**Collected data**

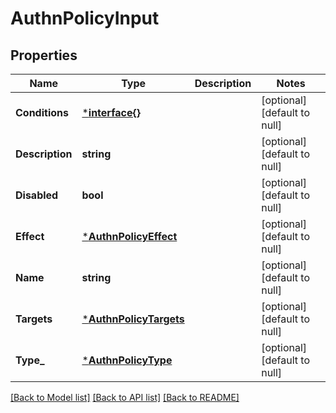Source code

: # AuthnPolicyInput

## Properties
Name | Type | Description | Notes
------------ | ------------- | ------------- | -------------
**Conditions** | [***interface{}**](interface{}.md) |  | [optional] [default to null]
**Description** | **string** |  | [optional] [default to null]
**Disabled** | **bool** |  | [optional] [default to null]
**Effect** | [***AuthnPolicyEffect**](AuthnPolicyEffect.md) |  | [optional] [default to null]
**Name** | **string** |  | [optional] [default to null]
**Targets** | [***AuthnPolicyTargets**](AuthnPolicyTargets.md) |  | [optional] [default to null]
**Type_** | [***AuthnPolicyType**](AuthnPolicyType.md) |  | [optional] [default to null]

[[Back to Model list]](../README.md#documentation-for-models) [[Back to API list]](../README.md#documentation-for-api-endpoints) [[Back to README]](../README.md)

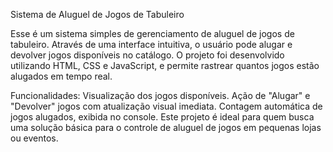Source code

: Sistema de Aluguel de Jogos de Tabuleiro

Esse é um sistema simples de gerenciamento de aluguel de jogos de tabuleiro. Através de uma interface intuitiva, o usuário pode alugar e devolver jogos disponíveis no catálogo. O projeto foi desenvolvido utilizando HTML, CSS e JavaScript, e permite rastrear quantos jogos estão alugados em tempo real.

Funcionalidades:
Visualização dos jogos disponíveis.
Ação de "Alugar" e "Devolver" jogos com atualização visual imediata.
Contagem automática de jogos alugados, exibida no console.
Este projeto é ideal para quem busca uma solução básica para o controle de aluguel de jogos em pequenas lojas ou eventos.
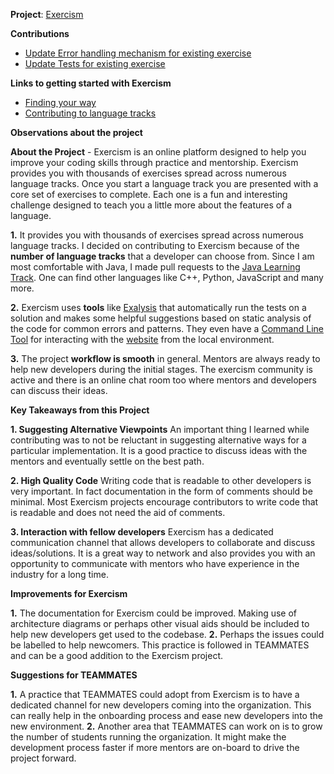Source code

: **Project**: [Exercism](https://github.com/exercism/java)

**Contributions**

- [Update Error handling mechanism for existing exercise](https://github.com/exercism/java/pull/1635)
- [Update Tests for existing exercise](https://github.com/exercism/java/pull/1639)

**Links to getting started with Exercism**

- [Finding your way](https://github.com/exercism/docs/blob/master/finding-your-way.md)
- [Contributing to language tracks](https://github.com/exercism/docs/blob/master/contributing-to-language-tracks/README.md)

**Observations about the project**

**About the Project** - Exercism is an online platform designed to help you improve your coding skills through practice and mentorship. Exercism provides you with thousands of exercises spread across numerous language tracks. Once you start a language track you are presented with a core set of exercises to complete. Each one is a fun and interesting challenge designed to teach you a little more about the features of a language.

**1.** It provides you with thousands of exercises spread across numerous language tracks. I decided on contributing to Exercism because of the **number of language tracks** that a developer can choose from. Since I am most comfortable with Java, I made pull requests to the [Java Learning Track](https://github.com/exercism/java).
One can find other languages like C++, Python, JavaScript and many more.

**2.** Exercism uses **tools** like [Exalysis](https://github.com/exercism/exalysis) that automatically run the tests on a solution and makes some helpful suggestions based on static analysis of the code for common errors and patterns.
They even have a [Command Line Tool](https://github.com/exercism/cli) for interacting with the [website](https://exercism.io/) from the local environment.

**3.** The project **workflow is smooth** in general. Mentors are always ready to help new developers during the initial stages. The exercism community is active and there is an online chat room too where mentors and developers can discuss their ideas.

**Key Takeaways from this Project**

**1. Suggesting Alternative Viewpoints** An important thing I learned while contributing was to not be reluctant in suggesting alternative ways for a particular implementation.
It is a good practice to discuss ideas with the mentors and eventually settle on the best path.

**2. High Quality Code** Writing code that is readable to other developers is very important. In fact documentation in the form of comments should be minimal. Most Exercism projects encourage contributors to write code that is readable and does not need the aid of comments.

**3. Interaction with fellow developers** Exercism has a dedicated communication channel that allows developers to collaborate and discuss ideas/solutions. It is a great way to network and also provides you with  an opportunity to communicate with mentors who have experience in the industry for a long time.

**Improvements for Exercism**

**1.** The documentation for Exercism could be improved. Making use of architecture diagrams or perhaps other visual aids should be included to help new developers get used to the codebase.
**2.** Perhaps the issues could be labelled to help newcomers. This practice is followed in TEAMMATES and can be a good addition to the Exercism project.

**Suggestions for TEAMMATES**

**1.** A practice that TEAMMATES could adopt from Exercism is to have a dedicated channel for new developers coming into the organization. This can really help in the onboarding process and ease new developers into the new environment. 
**2.** Another area that TEAMMATES can work on is to grow the number of students running the organization. It might make the development process faster if more mentors are on-board to drive the project forward.  
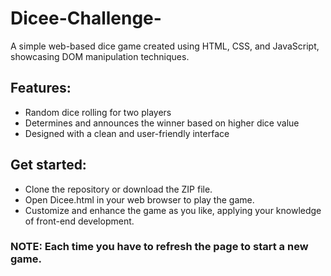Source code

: # Dicee-Challenge-
A simple web-based dice game created using HTML, CSS, and JavaScript, showcasing DOM manipulation techniques.
## Features:

- Random dice rolling for two players
- Determines and announces the winner based on higher dice value
- Designed with a clean and user-friendly interface

## Get started:

- Clone the repository or download the ZIP file.
- Open Dicee.html in your web browser to play the game.
- Customize and enhance the game as you like, applying your knowledge of front-end development.

### NOTE: Each time you have to refresh the page to start a new game.
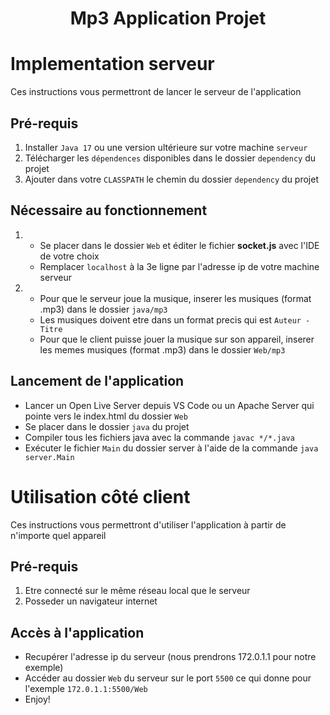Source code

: <div align="center">
	<h1>
		Mp3 Application Projet
	</h1>
</div>

# Implementation serveur
Ces instructions vous permettront de lancer le serveur de l'application
## Pré-requis
1. Installer `Java 17` ou une version ultérieure sur votre machine `serveur`
2. Télécharger les `dépendences` disponibles dans le dossier `dependency` du projet
3. Ajouter dans votre `CLASSPATH` le chemin du dossier `dependency` du projet
## Nécessaire au fonctionnement
1. * Se placer dans le dossier `Web` et éditer le fichier **socket.js** avec l'IDE de votre choix
   * Remplacer `localhost` à la 3e ligne par l'adresse ip de votre machine serveur
2. * Pour que le serveur joue la musique, inserer les musiques (format .mp3) dans le dossier `java/mp3`
   * Les musiques doivent etre dans un format precis qui est `Auteur - Titre`
   * Pour que le client puisse jouer la musique sur son appareil, inserer les memes musiques (format .mp3) dans le dossier `Web/mp3`
## Lancement de l'application
* Lancer un Open Live Server depuis VS Code ou un Apache Server qui pointe vers le index.html du dossier `Web`
* Se placer dans le dossier `java` du projet
* Compiler tous les fichiers java avec la commande `javac */*.java`
* Exécuter le fichier `Main` du dossier server à l'aide de la commande `java server.Main`


# Utilisation côté client
Ces instructions vous permettront d'utiliser l'application à partir de n'importe quel appareil
## Pré-requis
1. Etre connecté sur le même réseau local que le serveur
2. Posseder un navigateur internet
## Accès à l'application
* Recupérer l'adresse ip du serveur (nous prendrons 172.0.1.1 pour notre exemple)
* Accéder au dossier `Web` du serveur sur le port `5500` ce qui donne pour l'exemple `172.0.1.1:5500/Web`
* Enjoy!

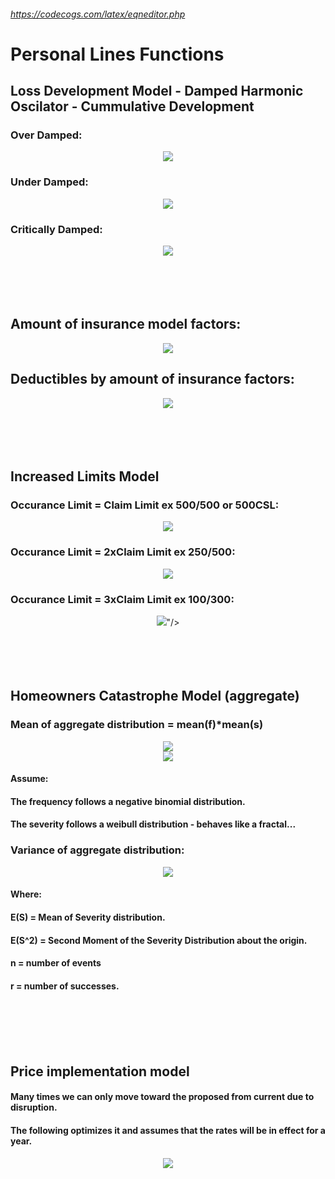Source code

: ###### https://codecogs.com/latex/eqneditor.php

# Personal Lines Functions

## Loss Development Model - Damped Harmonic Oscilator - Cummulative Development
### Over Damped: 
<div align="center"><img src="https://latex.oncodecogs.com/png.image?LDF_{cumm}=1-(C)e^{(-at)}-(1-C)e^{(-bt)}"/></div>

### Under Damped: 
<div align="center"><img src="https://latex.oncodecogs.com/png.image?LDF_{cumm}=1-(C)sin(at)e^{(-bt)}-cos(at)e^{(-bt)}"/></div>

### Critically Damped: 
<div align="center"><img src="https://latex.oncodecogs.com/png.image?LDF_{cumm}=1-(C)te^{(-at)}-e^{(-at)}"/></div>

<br>
<br>
<br>
<br>

## Amount of insurance model factors: 
<div align="center"><img src="https://latex.oncodecogs.com/png.image?AOI-Factor=\frac{(e^{(1-e^{(\frac{-L}{S}))}}-1)}{(e^{(1-e^{(\frac{-L_b}{S})})}-1)}"/></div>

## Deductibles by amount of insurance factors: 
<div align="center"><img src="https://latex.oncodecogs.com/png.image?DED-by-AOI-Factor=(\frac{(1-\frac{(e^{(1-e^{(\frac{-D}{S})})}-1)}{(e^{(1-e^{(\frac{-L}{S})})}-1)})}{(1-\frac{(e^{(1-e^{(\frac{-D_b}{S})})}-1)}{(e^{(1-e^{(\frac{-L_b}{S})})}-1)})})"/></div>

<br>
<br>
<br>
<br>

## Increased Limits Model
### Occurance Limit = Claim Limit ex 500/500 or 500CSL:
<div align="center"><img src="https://latex.oncodecogs.com/png.image?ILF=e^{(1-e^{(\frac{-L}{S})})}-1"/></div>

### Occurance Limit = 2xClaim Limit ex 250/500:
<div align="center"><img src="https://latex.oncodecogs.com/png.image?ILF=(e^{(1-e^{(\frac{-2L}{S})})}-1)-(e^{(\frac{-L}{S})}-e^{(\frac{-2L}{S})})*(e^{(e^{(\frac{-L}{S})}-e^{(\frac{-2L}{S})})})"/></div>

### Occurance Limit = 3xClaim Limit ex 100/300:
<div align="center"><img src="https://latex.codecogs.com/gif.latex?\tiny&space;ILF=(e^{(1-e^{(\frac{-3L}{S})})}-1)-(e^{(\frac{-L}{S})}-e^{(\frac{-3L}{S})})*(e^{(e^{(\frac{-L}{S})}-e^{(\frac{-3L}{S})})})&plus;\frac{1}{2}((e^{(\frac{-L}{S})}-e^{(\frac{-2L}{S})})^2)*(e^{(e^{({-L}{S})}-e^{({-2L}{S})})})" />"/></div>

<br>
<br>
<br>
<br>

## Homeowners Catastrophe Model (aggregate)
### Mean of aggregate distribution = mean(f)*mean(s)
<div align="center"><img src="https://latex.oncodecogs.com/png.image?mean(F)*mean(S)=E(F)*E(S)"/></div>
<div align="center"><img src="https://latex.oncodecogs.com/png.image?E(F)*E(S)=\frac{rp}{1-p}(\alpha*AOI)(\Gamma(1+\frac{1}{d}))"/>
</div>

#### Assume: 
#### The frequency follows a negative binomial distribution.
#### The severity follows a weibull distribution - behaves like a fractal...
### Variance of aggregate distribution:
<div align="center"><img src="https://latex.codecogs.com/gif.latex?\dpi{150}&space;\tiny&space;Var(AggDist)=\sum_{n=1}^{\infty}(nE(S^2)&plus;n(n-1)E(S)^2-2nE(S)(E(F)*E(S))&plus;(E(F)*E(S))^2)\binom{r&plus;n-1}{n}p^n(1-p)^r" /></div>

#### Where:  
#### E(S) = Mean of Severity distribution.
#### E(S^2) = Second Moment of the Severity Distribution about the origin.
#### n = number of events 
#### r = number of successes.

<br>
<br>
<br>
<br>

## Price implementation model
#### Many times we can only move toward the proposed from current due to disruption.
#### The following optimizes it and assumes that the rates will be in effect for a year. 
<div align="center"><img src="https://latex.oncodecogs.com/png.image?Filed-Factor=\frac{(PC)}{(C+(P-C)e^{(-\alpha)})}"/></div> 

<br>
<br>
<br>
<br>
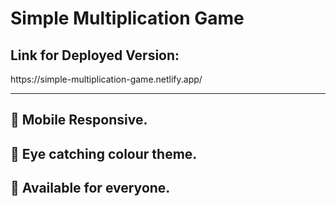 # Simple Multiplication Game
<h2>Link for Deployed Version:</h2>
https://simple-multiplication-game.netlify.app/

<hr>

<h2>🚀 Mobile Responsive.</h2>
<h2>🚀 Eye catching colour theme. </h2>
<h2>🚀 Available for everyone. </h2>

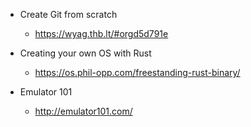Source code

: * Create Git from scratch
  * https://wyag.thb.lt/#orgd5d791e

* Creating your own OS with Rust
  * https://os.phil-opp.com/freestanding-rust-binary/

* Emulator 101
  * http://emulator101.com/
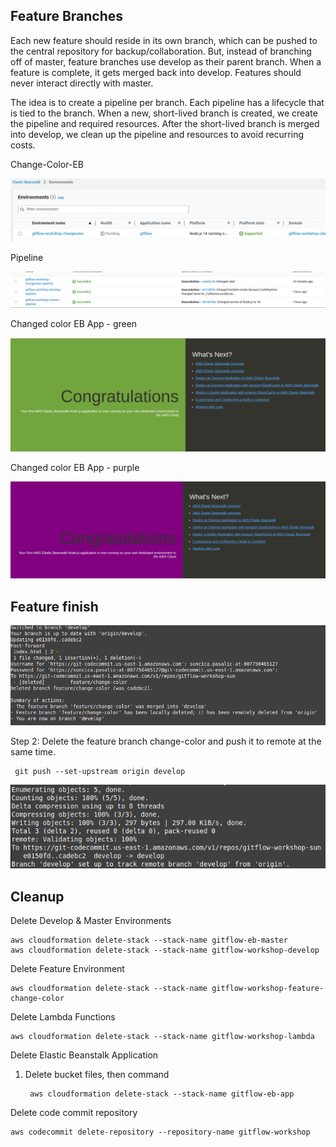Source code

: ## Feature Branches

Each new feature should reside in its own branch, which can be pushed to the central repository for backup/collaboration. But, instead of branching off of master, feature branches use develop as their parent branch. When a feature is complete, it gets merged back into develop. Features should never interact directly with master.

The idea is to create a pipeline per branch. Each pipeline has a lifecycle that is tied to the branch. When a new, short-lived branch is created, we create the pipeline and required resources. After the short-lived branch is merged into develop, we clean up the pipeline and resources to avoid recurring costs.

Change-Color-EB

![change-color-eb](img/change-color-eb.png)


Pipeline 

![changed-color-pipeline](img/gitflow-chnaged-color-pipelines.png)

Changed color EB App - green

![changed-color-eb](img/changed-color-eb.png)

Changed color EB App - purple

![color-purple-app-eb](img/develop-branch-gitworkflow-purple.png)


## Feature finish

![gitflow-feautre](img/DELETED-branch.png)

Step 2: Delete the feature branch change-color and push it to remote at the same time.

     git push --set-upstream origin develop

![delete-branch](img/Delete%20the%20feature%20branch%20change-color.jpg)

## Cleanup

Delete Develop & Master Environments

    aws cloudformation delete-stack --stack-name gitflow-eb-master
    aws cloudformation delete-stack --stack-name gitflow-workshop-develop

Delete Feature Environment

    aws cloudformation delete-stack --stack-name gitflow-workshop-feature-change-color

Delete Lambda Functions

    aws cloudformation delete-stack --stack-name gitflow-workshop-lambda

Delete Elastic Beanstalk Application

1. Delete bucket files, then command 

        aws cloudformation delete-stack --stack-name gitflow-eb-app

Delete code commit repository

    aws codecommit delete-repository --repository-name gitflow-workshop
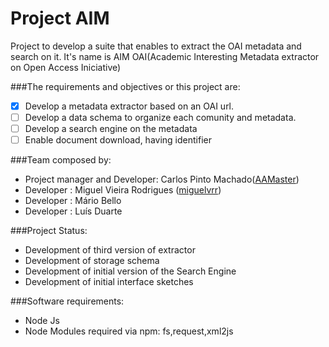 Project AIM
==============

Project to develop a suite that enables to extract the OAI metadata and search on it.
It's name is AIM OAI(Academic Interesting Metadata extractor on Open Access Iniciative)

###The requirements and objectives or this project are:
- [x] Develop a metadata extractor based on an OAI url.
- [ ] Develop a data schema to organize each comunity and metadata.
- [ ] Develop a search engine on the metadata
- [ ] Enable document download, having identifier

###Team composed by:
- Project manager and Developer: Carlos Pinto Machado([AAMaster](https://github.com/AAMaster))
- Developer : Miguel Vieira Rodrigues ([miguelvrr](https://github.com/miguelvrr))
- Developer : Mário Bello
- Developer : Luís Duarte

###Project Status: 
- Development of third version of extractor
- Development of storage schema
- Development of initial version of the Search Engine
- Development of initial interface sketches

###Software requirements:
- Node Js
- Node Modules required via npm: fs,request,xml2js
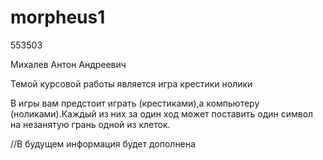 # morpheus1
553503

Михалев Антон Андреевич

Темой курсовой работы является игра крестики нолики

В игры вам предстоит играть (крестиками),а компьютеру (ноликами).Каждый из них за один ход может поставить один символ на незанятую грань одной из клеток.

//В будущем информация будет дополнена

**EXERCISE**
Your task is to find each line in the entries that contains the string "channel" and copy it.

**YOUR RESPONSE**
**3. Interaction with fellow developers** Exercism has a dedicated communication channel that allows developers to collaborate and discuss ideas/solutions. It is a great way to network and also provides you with  an opportunity to communicate with mentors who have experience in the industry for a long time.
**1.** A practice that TEAMMATES could adopt from Exercism is to have a dedicated channel for new developers coming into the organization. This can really help in the onboarding process and ease new developers into the new environment. 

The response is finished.